Research: Molecular Eugenics
The American Pursuit of Intelligence Genes, 1916–2022.
This project examines the history of the search for intelligence genes in the American social sciences over the past 100 years. It uses archival research, oral history, computational text analysis, and participant observation to trace the intellectual and institutional continuities and discontinuities from the eugenics of the beginning of the twentieth century, through the differential psychology (intelligence testing) of the first half of the century and the behavior genetics (heritability studies using twins and adoptees) of the second half, to the sociogenomics of the beginning of the twenty-first.
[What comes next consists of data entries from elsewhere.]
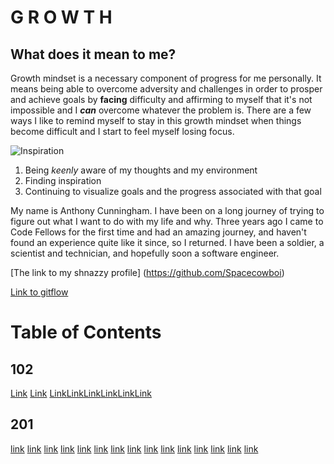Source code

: # G R O W T H

## What does it mean to me?

  Growth mindset is a necessary component of progress for me personally. It means being able to overcome adversity and challenges in order to prosper and achieve goals by **facing** difficulty and affirming to myself that it's not impossible and I **_can_** overcome whatever the problem is. There are a few ways I like to remind myself to stay in this growth mindset when things become difficult and I start to feel myself losing focus.

  ![Inspiration](https://i.pinimg.com/originals/39/16/6e/39166ee335ceb3d5fe9f43906974faf0.jpg)

  1. Being _keenly_ aware of my thoughts and my environment
  2. Finding inspiration
  3. Continuing to visualize goals and the progress associated with that goal

  My name is Anthony Cunningham. I have been on a long journey of trying to figure out what I want to do with my life and why. Three years ago I came to Code Fellows for the first time and had an amazing journey, and haven't found an experience quite like it since, so I returned. I have been a soldier, a scientist and technician, and hopefully soon a software engineer.

 [The link to my shnazzy profile] (https://github.com/Spacecowboi)
 
[Link to gitflow](https://github.com/Spacecowboi/Reading-notesv2/blob/main/Git.md)

# Table of Contents

## 102
  [Link](./102/lesson1.md)
  [Link](./102/lesson2.md)
  [Link](./102/lesson3.md)[Link](./102/lesson4.md)[Link](./102/lesson5.md)[Link](./102/lesson6.md)[Link](./102/lesson7.md)[Link](./102/lesson8.md)

## 201
  [link](./201/lesson1.md)
  [link](./201/lesson2.md)
  [link](./201/lesson3.md)
  [link](./201/lesson4.md)
  [link](./201/lesson5.md)
  [link](./201/lesson6.md)
  [link](./201/lesson7.md)
  [link](./201/lesson8.md)
  [link](./201/lesson9.md)
  [link](./201/lesson10.md)
  [link](./201/lesson11.md)
  [link](./201/lesson12.md)
  [link](./201/lesson13.md)
  [link](./201/lesson14.md)
  [link](./201/lesson15.md)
The project does not simply aim to uncover the eugenic roots of sociogenomics, but also to show that the tree was never severed from its roots. I contend that differential psychology and behavior genetics provided scientific vehicles for the survival of eugenics across the second half of the twentieth century, delivering eugenics into the present in a new molecular form: sociogenomics. By perpetuating eugenic ideology, sociogenomics has kept alive the intractable nature-nurture debate, cultivating a space for scientific racism and obscuring the role of social institutions in maintaining inequality.
I have received a Hellman Fellowship, a Dean’s Faculty Fellowship, and a Faculty Development Award for this project from UC Davis, and spent the 2021-2022 academic year working on it as a member of the School of Social Science at the Institute for Advanced Study.